● Exercise goal: Where "disipativo" occurs in a line of the entries below, copy that line.

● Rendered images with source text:

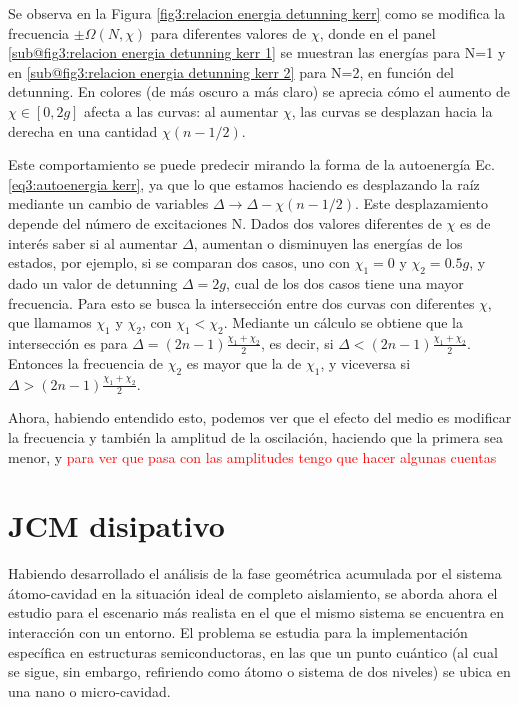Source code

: Se observa en la Figura \ref{fig3:relacion energia detunning kerr} como se modifica la frecuencia $\pm \Omega(N,\chi)$ para diferentes valores de $\chi$, donde en el panel \ref{sub@fig3:relacion energia detunning kerr 1} se muestran las energías para N=1 y en \ref{sub@fig3:relacion energia detunning kerr 2} para N=2, en función del detunning. En colores (de más oscuro a más claro) se aprecia cómo el aumento de $\chi \in [0,2g]$ afecta a las curvas: al aumentar $\chi$, las curvas se desplazan hacia la derecha en una cantidad $\chi(n-1/2)$. 

Este comportamiento se puede predecir mirando la forma de la autoenergía Ec. \ref{eq3:autoenergia kerr}, ya que lo que estamos haciendo es desplazando la raíz mediante un cambio de variables $\Delta \rightarrow \Delta - \chi(n-1/2)$. Este desplazamiento depende del número de excitaciones N. 
Dados dos valores diferentes de $\chi$ es de interés saber si al aumentar $\Delta$, aumentan o disminuyen las energías de los estados, por ejemplo, si se comparan dos casos, uno con $\chi_1=0$ y $\chi_2=0.5g$, y dado un valor de detunning $\Delta=2g$, cual de los dos casos tiene una mayor frecuencia. Para esto se busca la intersección entre dos curvas con diferentes $\chi$, que llamamos $\chi_1$ y $\chi_2$, con $\chi_1<\chi_2$. Mediante un cálculo se obtiene que la intersección es para $\Delta=(2n-1)\frac{\chi_1+\chi_2}{2}$, es decir, si $\Delta<(2n-1)\frac{\chi_1+\chi_2}{2}$. Entonces la frecuencia de $\chi_2$ es mayor que la de $\chi_1$, y viceversa si $\Delta>(2n-1)\frac{\chi_1+\chi_2}{2}$.

Ahora, habiendo entendido esto, podemos ver que el efecto del medio es modificar la frecuencia y también la amplitud de la oscilación, haciendo que la primera sea menor, y \textcolor{red}{para ver que pasa con las amplitudes tengo que hacer algunas cuentas}


\section{JCM disipativo} 
\label{sec3:jcm disipativo}


Habiendo desarrollado el análisis de la fase geométrica acumulada por el sistema átomo-cavidad en la situación ideal de completo aislamiento, se aborda ahora el estudio para el escenario más realista en el que el mismo sistema se encuentra en interacción con un entorno. El problema se estudia para la implementación específica en estructuras semiconductoras, en las que un punto cuántico (al cual se sigue, sin embargo, refiriendo como átomo o sistema de dos niveles) se ubica en una nano o micro-cavidad.

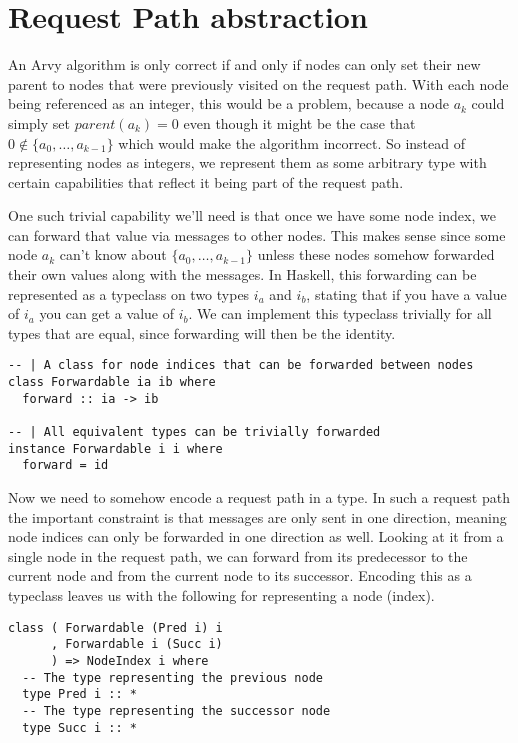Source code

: \documentclass[a4paper, oneside]{discothesis}
\begin{document}
\section{Request Path abstraction}

An Arvy algorithm is only correct if and only if nodes can only set their new parent to nodes that were previously visited on the request path. With each node being referenced as an integer, this would be a problem, because a node $a_{k}$ could simply set $parent(a_{k})=0$ even though it might be the case that $0\notin\{a_{0},\dots,a_{k-1}\}$ which would make the algorithm incorrect. So instead of representing nodes as integers, we represent them as some arbitrary type with certain capabilities that reflect it being part of the request path.

One such trivial capability we'll need is that once we have some node index, we can forward that value via messages to other nodes. This makes sense since some node $a_{k}$ can't know about $\{a_{0},\dots,a_{k-1}\}$ unless these nodes somehow forwarded their own values along with the messages. In Haskell, this forwarding can be represented as a typeclass on two types $i_a$ and $i_b$, stating that if you have a value of $i_a$ you can get a value of $i_b$. We can implement this typeclass trivially for all types that are equal, since forwarding will then be the identity.

\begin{verbatim}
-- | A class for node indices that can be forwarded between nodes
class Forwardable ia ib where
  forward :: ia -> ib

-- | All equivalent types can be trivially forwarded
instance Forwardable i i where
  forward = id
\end{verbatim}

Now we need to somehow encode a request path in a type. In such a request path the important constraint is that messages are only sent in one direction, meaning node indices can only be forwarded in one direction as well. Looking at it from a single node in the request path, we can forward from its predecessor to the current node and from the current node to its successor. Encoding this as a typeclass leaves us with the following for representing a node (index).

\begin{verbatim}
class ( Forwardable (Pred i) i
      , Forwardable i (Succ i)
      ) => NodeIndex i where
  -- The type representing the previous node
  type Pred i :: *
  -- The type representing the successor node
  type Succ i :: *
\end{verbatim}
\end{document}
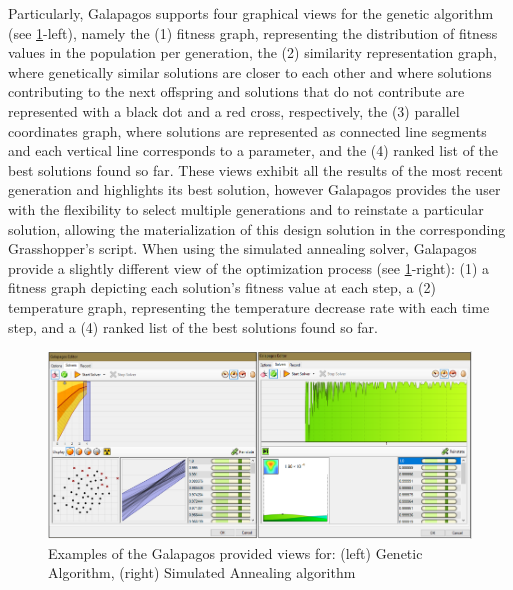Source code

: 	Particularly, Galapagos supports four graphical views for the genetic algorithm (see \cref{fig:galapagosvisualmenu}-left), namely the (1) fitness graph, representing the distribution of fitness values in the population per generation, the (2) similarity representation graph, where genetically similar solutions are closer to each other and where solutions contributing to the next offspring and solutions that do not contribute are represented with a black dot and a red cross, respectively, the (3) parallel coordinates graph, where solutions are represented as connected line segments and each vertical line corresponds to a parameter, and the (4) ranked list of the best solutions found so far. These views exhibit all the results of the most recent generation and highlights its best solution, however Galapagos provides the user with the flexibility to select multiple generations and to reinstate a particular solution, allowing the materialization of this design solution in the corresponding Grasshopper's script. When using the simulated annealing solver, Galapagos provide a slightly different view of the optimization process (see \cref{fig:galapagosvisualmenu}-right): (1) a fitness graph depicting each solution's fitness value at each step, a (2) temperature graph, representing the temperature decrease rate with each time step, and a (4) ranked list of the best solutions found so far.
	
\begin{figure}
\centering
\includegraphics[width=\textwidth]{Images/Background/Galapagos/galapagos-results.PNG}
\caption[Galapagos optimization results view]{Examples of the Galapagos provided views for: (left) Genetic Algorithm, (right) Simulated Annealing algorithm}
\label{fig:galapagosvisualmenu}
\end{figure}

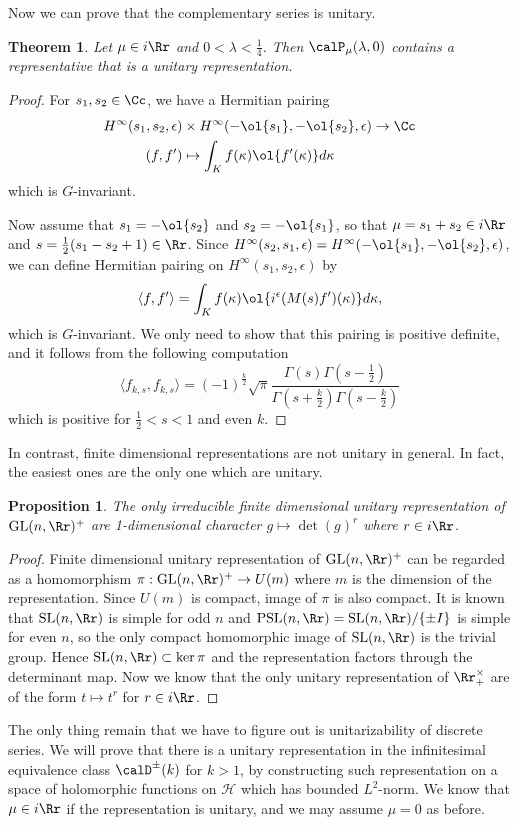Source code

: \documentclass{article}
\newtheorem{theorem}{Theorem}[section]
\newcommand{\GL}{\mathrm{GL}}
\newcommand{\SL}{\mathrm{SL}}
\newtheorem{proposition}{Proposition}[section]
\begin{document}
Now we can prove that the complementary series is unitary. 
\begin{theorem}
Let $\mu\in i\Rr$ and $0<\lambda < \frac{1}{4}$. Then $\calP_{\mu}(\lambda, 0)$ contains a representative that is a unitary representation. 
\end{theorem}
\begin{proof}
For $s_{1}, s_{2}\in \Cc$, we have a Hermitian pairing 
\begin{align*}
H^{\infty}(s_{1}, s_{2}, \epsilon) &\times H^{\infty}(-\ol{s_{1}}, -\ol{s_{2}}, \epsilon) \to \Cc \\
(f, f')&\mapsto \int_{K} f(\kappa) \ol{f'(\kappa)} d\kappa
\end{align*}
which is $G$-invariant. 

Now assume that $s_{1} = -\ol{s_{2}}$ and $s_{2} = -\ol{s_{1}}$, so that $\mu = s_{1} + s_{2} \in i\Rr$ and $s = \frac{1}{2}(s_{1} - s_{2} + 1)\in \Rr$. Since $H^{\infty}(s_{2}, s_{1}, \epsilon) = H^{\infty} (-\ol{s_{1}}, -\ol{s_{2}}, \epsilon)$, we can define Hermitian pairing on $H^{\infty}(s_{1}, s_{2}, \epsilon)$ by 
$$
\langle f, f'\rangle = \int_{K} f(\kappa)\ol{i^{\epsilon}(M(s)f')(\kappa)}d\kappa, 
$$
which is $G$-invariant. We only need to show that this pairing is positive definite, and it follows from the following computation
$$
\langle f_{k, s}, f_{k, s}\rangle = (-1)^{\frac{k}{2}} \sqrt{\pi} \frac{\Gamma(s)\Gamma\left(s-\frac{1}{2}\right)}{\Gamma\left(s+\frac{k}{2}\right)\Gamma\left(s-\frac{k}{2}\right)}
$$
which is positive for $\frac{1}{2} <s < 1$ and even $k$. 
\end{proof}

In contrast, finite dimensional representations are not unitary in general. In fact, the easiest ones are the only one which are unitary. 
\begin{proposition}
The only irreducible finite dimensional unitary representation of $\GL(n, \Rr)^{+}$ are 1-dimensional character $g\mapsto \det(g)^{r}$ where $r\in i\Rr$. 
\end{proposition}
\begin{proof}
Finite dimensional unitary representation of $\GL(n, \Rr)^{+}$ can be regarded as a homomorphism $\pi:\GL(n, \Rr)^{+}\to U(m)$ where $m$ is the dimension of the representation. Since $U(m)$ is compact, image of $\pi$ is also compact. It is known that $\SL(n, \Rr)$  is simple for odd $n$ and $\mathrm{PSL}(n, \Rr) = \SL(n, \Rr)/\{\pm I\}$ is simple for even $n$, so the only compact homomorphic image of $\SL(n, \Rr)$ is the trivial group. 
Hence $\SL(n, \Rr)\subset \ker\pi$ and the representation factors through the determinant map. Now we know that the only unitary representation of $\Rr_{+}^{\times}$ are of the form $t\mapsto t^{r}$ for $r\in i\Rr$. 
\end{proof}
The only thing remain that we have to figure out is unitarizability of discrete series. We will prove that there is a unitary representation in the infinitesimal equivalence class $\calD^{\pm}(k)$ for $k>1$, by constructing such representation on a space of holomorphic functions on $\mathcal{H}$ which has bounded $L^{2}$-norm. 
We know that $\mu\in i\Rr$ if the representation is unitary, and we may assume $\mu = 0$ as before. 
\end{document}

● Written answer:
\section{JCM disipativo} 
\label{sec3:jcm disipativo}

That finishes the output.